Придя домой, Пересвист обомлел. В нос ударил запах спирта, на полу храпел грязный, в лохмотьях мужик, ещё двое выпивали на кровати. Филипп зажмурился, но когда открыл глаза — гости не исчезли.
— Дурачок, дурачок! — качал головой старик-сосед, когда Пересвиста выбросили на улицу.
Филипп, словно улитка домик, таскал за собой вселенную, которой стала для него Машка. И она шла рядом, деля с ним одиночество и веря в мир, которого не было.

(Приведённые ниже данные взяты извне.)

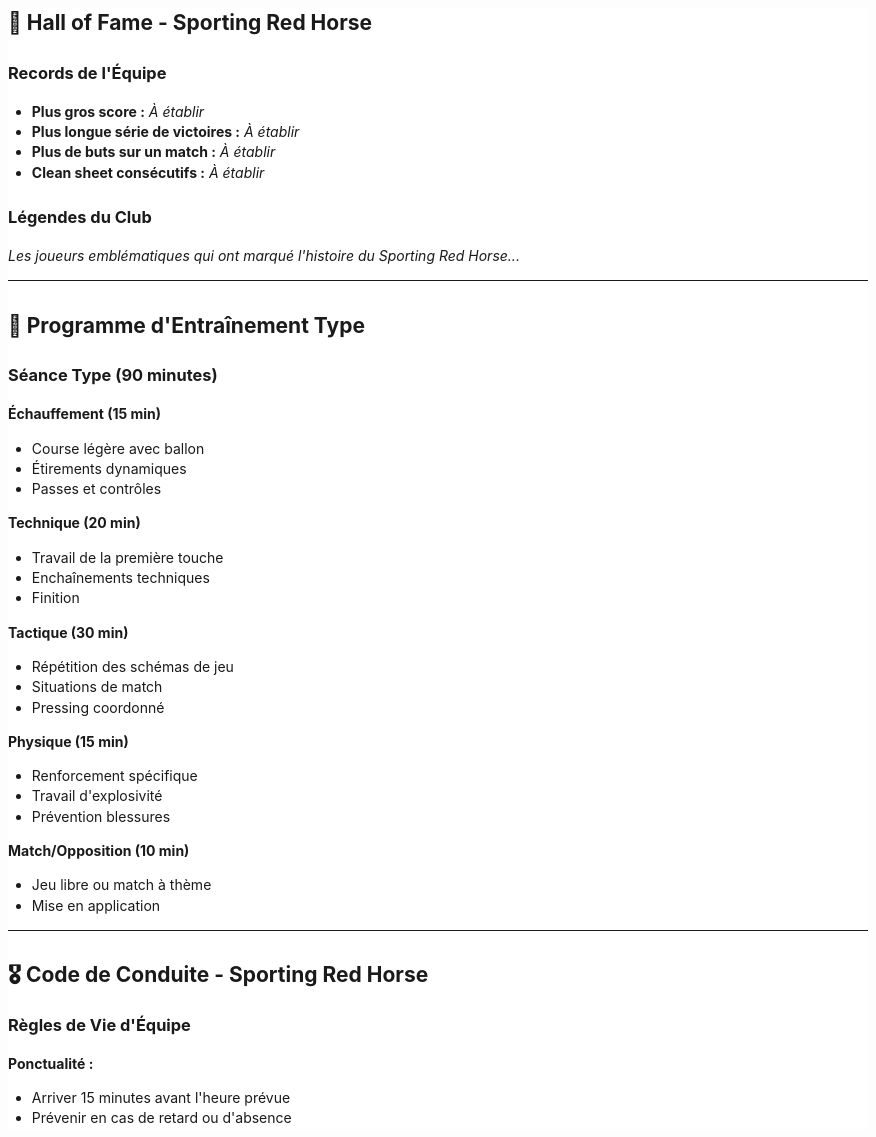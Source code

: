 ## 🏅 Hall of Fame - Sporting Red Horse

### Records de l'Équipe
- **Plus gros score :** *À établir*
- **Plus longue série de victoires :** *À établir*
- **Plus de buts sur un match :** *À établir*
- **Clean sheet consécutifs :** *À établir*

### Légendes du Club
*Les joueurs emblématiques qui ont marqué l'histoire du Sporting Red Horse...*

---

## 📅 Programme d'Entraînement Type

### Séance Type (90 minutes)

**Échauffement (15 min)**
- Course légère avec ballon
- Étirements dynamiques
- Passes et contrôles

**Technique (20 min)**
- Travail de la première touche
- Enchaînements techniques
- Finition

**Tactique (30 min)**
- Répétition des schémas de jeu
- Situations de match
- Pressing coordonné

**Physique (15 min)**
- Renforcement spécifique
- Travail d'explosivité
- Prévention blessures

**Match/Opposition (10 min)**
- Jeu libre ou match à thème
- Mise en application

---

## 🎖️ Code de Conduite - Sporting Red Horse

### Règles de Vie d'Équipe

**Ponctualité :**
- Arriver 15 minutes avant l'heure prévue
- Prévenir en cas de retard ou d'absence
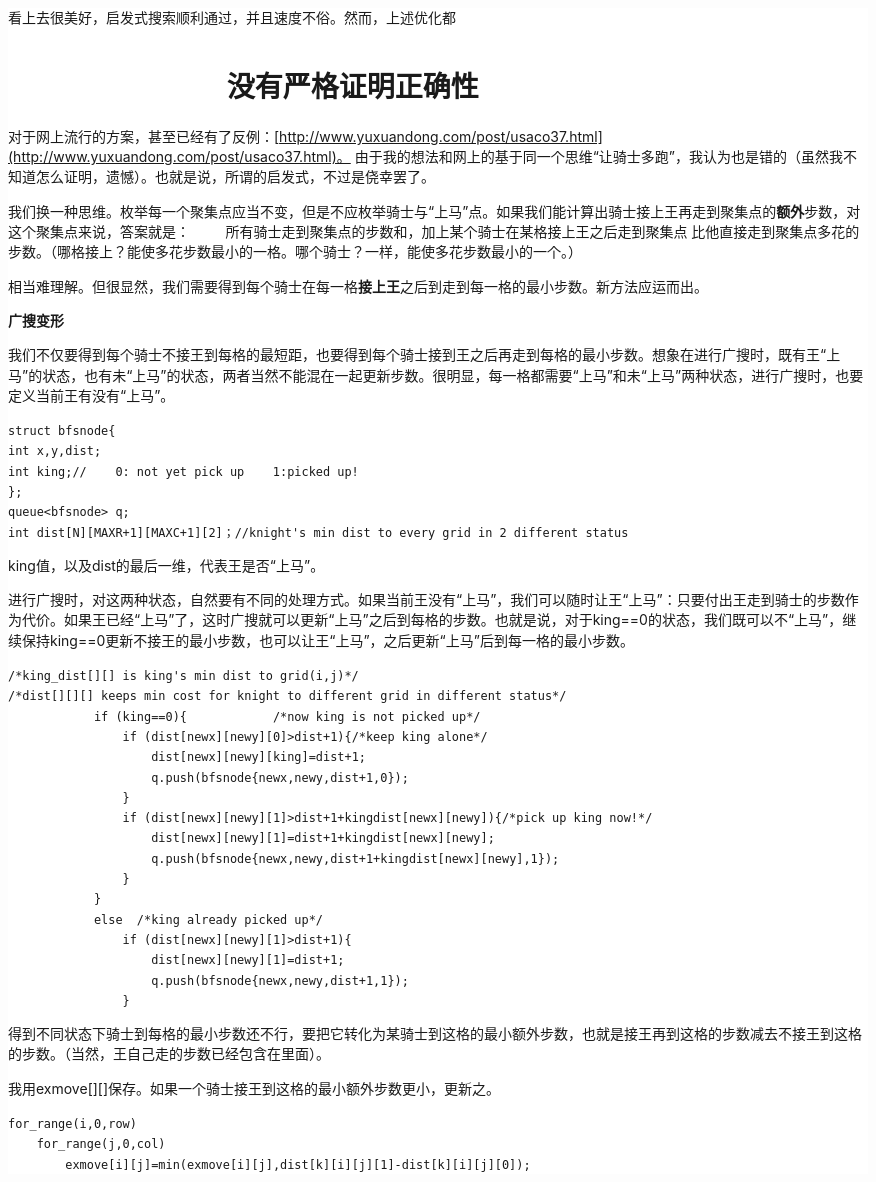 看上去很美好，启发式搜索顺利通过，并且速度不俗。然而，上述优化都

#                                     没有严格证明正确性

对于网上流行的方案，甚至已经有了反例：[http://www.yuxuandong.com/post/usaco37.html](http://www.yuxuandong.com/post/usaco37.html)。
由于我的想法和网上的基于同一个思维“让骑士多跑”，我认为也是错的（虽然我不知道怎么证明，遗憾）。也就是说，所谓的启发式，不过是侥幸罢了。

我们换一种思维。枚举每一个聚集点应当不变，但是不应枚举骑士与“上马”点。如果我们能计算出骑士接上王再走到聚集点的**额外**步数，对这个聚集点来说，答案就是：
        所有骑士走到聚集点的步数和，加上某个骑士在某格接上王之后走到聚集点 比他直接走到聚集点多花的步数。（哪格接上？能使多花步数最小的一格。哪个骑士？一样，能使多花步数最小的一个。）

相当难理解。但很显然，我们需要得到每个骑士在每一格**接上王**之后到走到每一格的最小步数。新方法应运而出。

**广搜变形**

我们不仅要得到每个骑士不接王到每格的最短距，也要得到每个骑士接到王之后再走到每格的最小步数。想象在进行广搜时，既有王“上马”的状态，也有未“上马”的状态，两者当然不能混在一起更新步数。很明显，每一格都需要“上马”和未“上马”两种状态，进行广搜时，也要定义当前王有没有“上马”。

```
struct bfsnode{
int x,y,dist;
int king;//    0: not yet pick up    1:picked up!
};
queue<bfsnode> q;
int dist[N][MAXR+1][MAXC+1][2]；//knight's min dist to every grid in 2 different status
```
king值，以及dist的最后一维，代表王是否“上马”。

进行广搜时，对这两种状态，自然要有不同的处理方式。如果当前王没有“上马”，我们可以随时让王“上马”：只要付出王走到骑士的步数作为代价。如果王已经“上马”了，这时广搜就可以更新“上马”之后到每格的步数。也就是说，对于king==0的状态，我们既可以不“上马”，继续保持king==0更新不接王的最小步数，也可以让王“上马”，之后更新“上马”后到每一格的最小步数。

```
/*king_dist[][] is king's min dist to grid(i,j)*/
/*dist[][][] keeps min cost for knight to different grid in different status*/
            if (king==0){            /*now king is not picked up*/
				if (dist[newx][newy][0]>dist+1){/*keep king alone*/
					dist[newx][newy][king]=dist+1;
					q.push(bfsnode{newx,newy,dist+1,0});
				}
				if (dist[newx][newy][1]>dist+1+kingdist[newx][newy]){/*pick up king now!*/
					dist[newx][newy][1]=dist+1+kingdist[newx][newy];
					q.push(bfsnode{newx,newy,dist+1+kingdist[newx][newy],1});
				}
			}
			else  /*king already picked up*/
				if (dist[newx][newy][1]>dist+1){
					dist[newx][newy][1]=dist+1;
					q.push(bfsnode{newx,newy,dist+1,1});
				}
```

得到不同状态下骑士到每格的最小步数还不行，要把它转化为某骑士到这格的最小额外步数，也就是接王再到这格的步数减去不接王到这格的步数。（当然，王自己走的步数已经包含在里面）。

我用exmove[][]保存。如果一个骑士接王到这格的最小额外步数更小，更新之。

```
for_range(i,0,row)
    for_range(j,0,col)
        exmove[i][j]=min(exmove[i][j],dist[k][i][j][1]-dist[k][i][j][0]);
```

Они укрылись на кладбище, в полуразрушенном склепе. На полу лежало грязное тряпьё, оставленное прежними обитателями, в темноте тонули лики святых.
Ёжась от холода, Филипп слушал, как растёт трава.
— Я презираю людей, — вдруг сказала Машка.
— А я жалею, — отозвался он.
— Бегают, как тараканы.
— Нужно же чем-то заняться.
— Добро неотделимо от зла, а правда от лжи, — сказала на прощанье Машка.
— Добро неотделимо от лжи, а правда от зла. — эхом откликнулась болотная выпь.
Филипп взвыл, будто оставшийся без хозяина пёс. Он привёл за собой лишь тень, а на вокзальной площади пьяная Машка-варенье горланила песни, хлеставшие Пересвиста по щекам. Его крик подхватили собаки и ещё долго таскали по дорогам.
Квартира была не заперта, Пересвист вошёл, озираясь на голые стены. Исчезла мебель, старик-сосед, а на кухне курили измазанные краской рабочие и новый хозяин бранился с агентом.
Их лица были заперты на замок, а на расспросы Пересвиста они вытолкали его из квартиры.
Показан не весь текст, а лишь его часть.